(Beginning of Listed records)

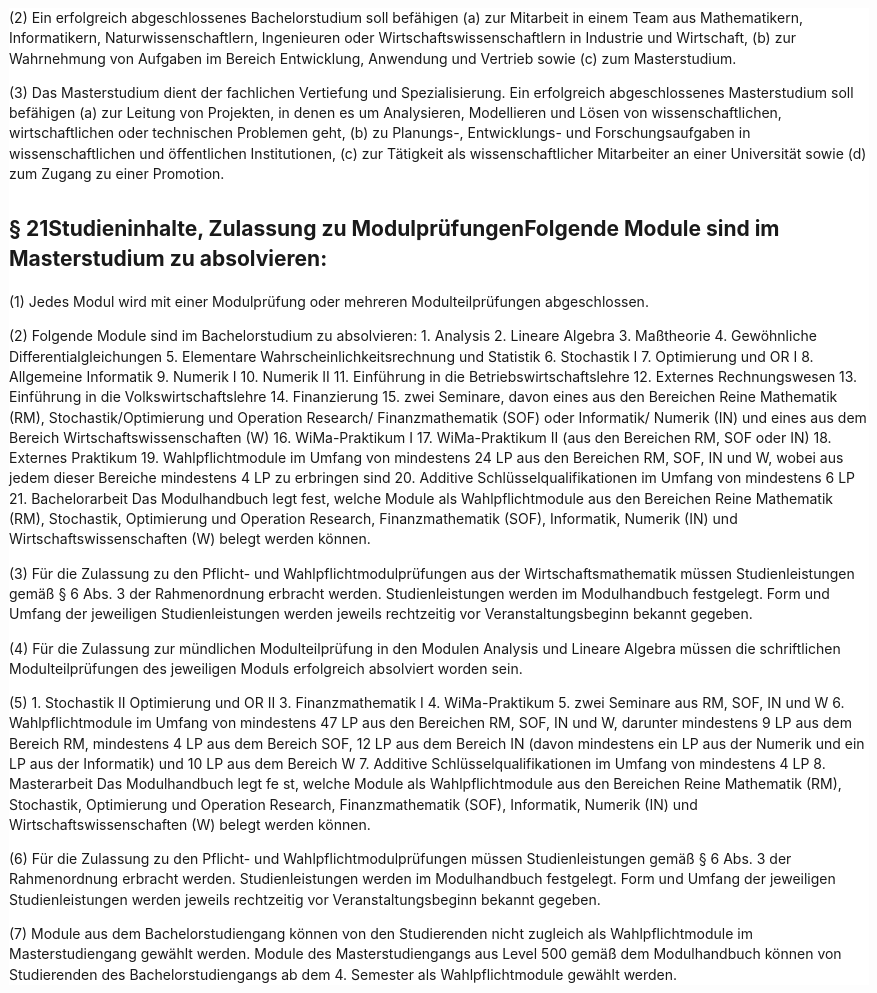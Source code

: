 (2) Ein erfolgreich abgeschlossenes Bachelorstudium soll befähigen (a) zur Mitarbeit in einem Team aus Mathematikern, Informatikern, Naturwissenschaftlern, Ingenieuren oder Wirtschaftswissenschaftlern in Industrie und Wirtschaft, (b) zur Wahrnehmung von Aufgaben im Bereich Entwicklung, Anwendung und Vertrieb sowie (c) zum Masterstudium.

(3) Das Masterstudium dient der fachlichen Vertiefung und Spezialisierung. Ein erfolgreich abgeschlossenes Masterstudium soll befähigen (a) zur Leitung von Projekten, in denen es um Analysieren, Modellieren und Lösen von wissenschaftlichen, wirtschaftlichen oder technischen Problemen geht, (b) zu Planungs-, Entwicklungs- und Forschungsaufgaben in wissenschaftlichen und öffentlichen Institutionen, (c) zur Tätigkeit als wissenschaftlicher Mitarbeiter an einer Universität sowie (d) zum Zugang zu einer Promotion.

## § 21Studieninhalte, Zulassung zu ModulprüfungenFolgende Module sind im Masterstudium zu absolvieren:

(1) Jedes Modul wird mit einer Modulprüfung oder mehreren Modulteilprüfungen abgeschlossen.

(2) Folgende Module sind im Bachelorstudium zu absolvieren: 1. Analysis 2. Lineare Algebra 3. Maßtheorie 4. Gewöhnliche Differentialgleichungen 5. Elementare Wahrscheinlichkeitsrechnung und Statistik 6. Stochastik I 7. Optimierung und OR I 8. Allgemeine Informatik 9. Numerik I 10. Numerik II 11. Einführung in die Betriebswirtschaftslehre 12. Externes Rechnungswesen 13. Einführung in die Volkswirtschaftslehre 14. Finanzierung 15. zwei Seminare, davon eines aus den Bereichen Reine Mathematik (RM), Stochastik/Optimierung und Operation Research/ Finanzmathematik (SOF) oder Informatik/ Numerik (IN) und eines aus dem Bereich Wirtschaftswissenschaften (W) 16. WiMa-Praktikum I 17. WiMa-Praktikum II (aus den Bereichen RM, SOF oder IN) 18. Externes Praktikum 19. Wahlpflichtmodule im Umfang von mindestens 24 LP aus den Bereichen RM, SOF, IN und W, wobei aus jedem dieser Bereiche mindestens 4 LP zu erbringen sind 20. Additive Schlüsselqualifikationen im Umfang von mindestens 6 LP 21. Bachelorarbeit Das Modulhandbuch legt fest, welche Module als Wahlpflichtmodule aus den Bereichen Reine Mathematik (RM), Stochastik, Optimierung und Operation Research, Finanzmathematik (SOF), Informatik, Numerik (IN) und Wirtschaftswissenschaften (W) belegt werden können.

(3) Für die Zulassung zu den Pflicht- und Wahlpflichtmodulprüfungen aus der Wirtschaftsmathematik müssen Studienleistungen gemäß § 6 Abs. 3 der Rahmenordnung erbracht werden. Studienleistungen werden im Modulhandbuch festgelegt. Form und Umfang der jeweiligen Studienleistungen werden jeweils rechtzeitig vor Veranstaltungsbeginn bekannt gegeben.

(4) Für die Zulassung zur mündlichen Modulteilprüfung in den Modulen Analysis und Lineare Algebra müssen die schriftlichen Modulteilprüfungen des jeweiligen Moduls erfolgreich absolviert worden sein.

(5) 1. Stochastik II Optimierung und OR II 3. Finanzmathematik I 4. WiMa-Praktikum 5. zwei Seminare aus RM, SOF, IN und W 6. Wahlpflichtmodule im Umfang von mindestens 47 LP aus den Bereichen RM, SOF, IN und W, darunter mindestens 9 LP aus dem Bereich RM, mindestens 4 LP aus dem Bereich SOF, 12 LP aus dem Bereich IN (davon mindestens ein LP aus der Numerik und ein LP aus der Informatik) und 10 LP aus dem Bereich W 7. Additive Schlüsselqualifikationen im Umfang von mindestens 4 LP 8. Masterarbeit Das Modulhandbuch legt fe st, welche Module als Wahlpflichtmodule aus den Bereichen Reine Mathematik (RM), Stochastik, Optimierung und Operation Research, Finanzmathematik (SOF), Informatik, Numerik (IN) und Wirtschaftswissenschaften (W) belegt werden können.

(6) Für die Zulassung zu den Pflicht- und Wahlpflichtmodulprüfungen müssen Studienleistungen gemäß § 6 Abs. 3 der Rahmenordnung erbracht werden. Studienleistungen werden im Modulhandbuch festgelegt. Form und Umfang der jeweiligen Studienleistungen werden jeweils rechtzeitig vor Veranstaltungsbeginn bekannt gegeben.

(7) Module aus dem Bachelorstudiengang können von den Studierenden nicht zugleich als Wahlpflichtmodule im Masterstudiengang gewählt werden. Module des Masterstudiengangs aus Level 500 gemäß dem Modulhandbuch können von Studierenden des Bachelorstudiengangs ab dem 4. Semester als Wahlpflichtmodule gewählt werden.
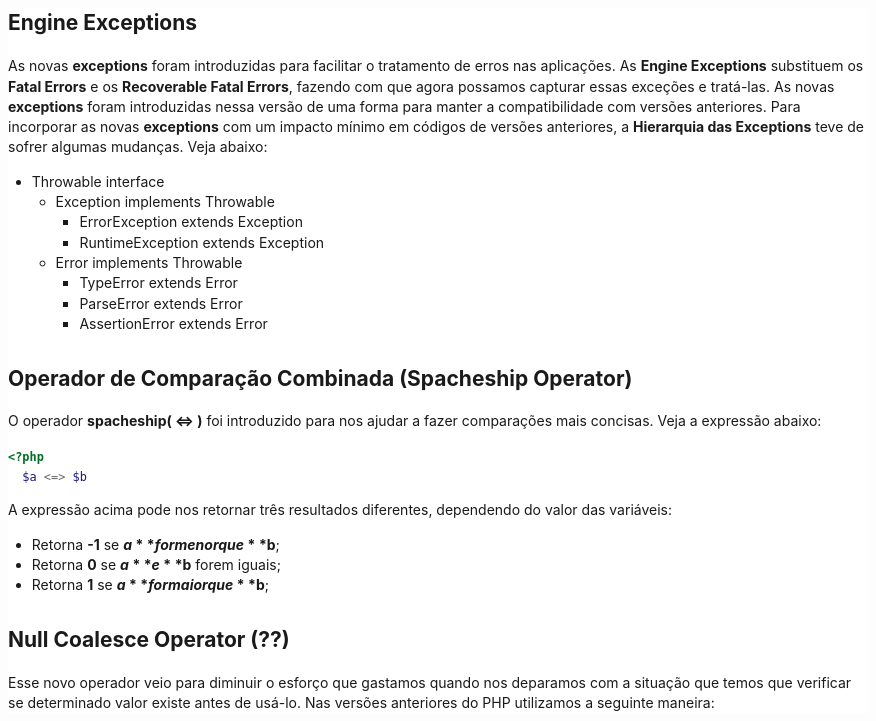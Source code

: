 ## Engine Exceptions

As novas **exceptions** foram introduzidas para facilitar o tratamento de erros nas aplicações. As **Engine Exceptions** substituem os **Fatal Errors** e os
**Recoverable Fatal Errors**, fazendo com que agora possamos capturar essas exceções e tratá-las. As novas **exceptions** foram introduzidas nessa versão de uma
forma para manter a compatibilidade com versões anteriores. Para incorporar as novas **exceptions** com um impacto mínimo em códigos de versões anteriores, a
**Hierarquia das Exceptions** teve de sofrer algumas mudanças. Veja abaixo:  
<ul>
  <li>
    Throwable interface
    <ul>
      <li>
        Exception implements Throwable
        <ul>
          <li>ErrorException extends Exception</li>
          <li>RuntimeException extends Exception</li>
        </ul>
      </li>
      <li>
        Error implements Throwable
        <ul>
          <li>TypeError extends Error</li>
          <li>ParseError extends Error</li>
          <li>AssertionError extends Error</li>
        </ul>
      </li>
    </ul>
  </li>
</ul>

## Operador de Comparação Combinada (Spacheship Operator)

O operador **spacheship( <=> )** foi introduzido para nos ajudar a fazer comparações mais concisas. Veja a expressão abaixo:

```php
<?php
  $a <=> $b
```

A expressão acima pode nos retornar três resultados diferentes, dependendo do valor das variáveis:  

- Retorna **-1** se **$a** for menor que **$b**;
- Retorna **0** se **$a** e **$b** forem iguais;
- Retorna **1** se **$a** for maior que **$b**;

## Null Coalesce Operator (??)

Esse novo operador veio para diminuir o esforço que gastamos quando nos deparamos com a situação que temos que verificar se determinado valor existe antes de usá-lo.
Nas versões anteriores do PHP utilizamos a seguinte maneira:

(End of Listed records)

• Exercise objective: Begin at the first line of the entries above and return each line exactly, stopping after the line that contains "(c) zum Masterstudium.". Pictures do not belong in the copy.

• Output of the exercise:
Source code

: (2) Ein erfolgreich abgeschlossenes Bachelorstudium soll befähigen (a) zur Mitarbeit in einem Team aus Mathematikern, Informatikern, Naturwissenschaftlern, Ingenieuren oder Wirtschaftswissenschaftlern in Industrie und Wirtschaft, (b) zur Wahrnehmung von Aufgaben im Bereich Entwicklung, Anwendung und Vertrieb sowie (c) zum Masterstudium.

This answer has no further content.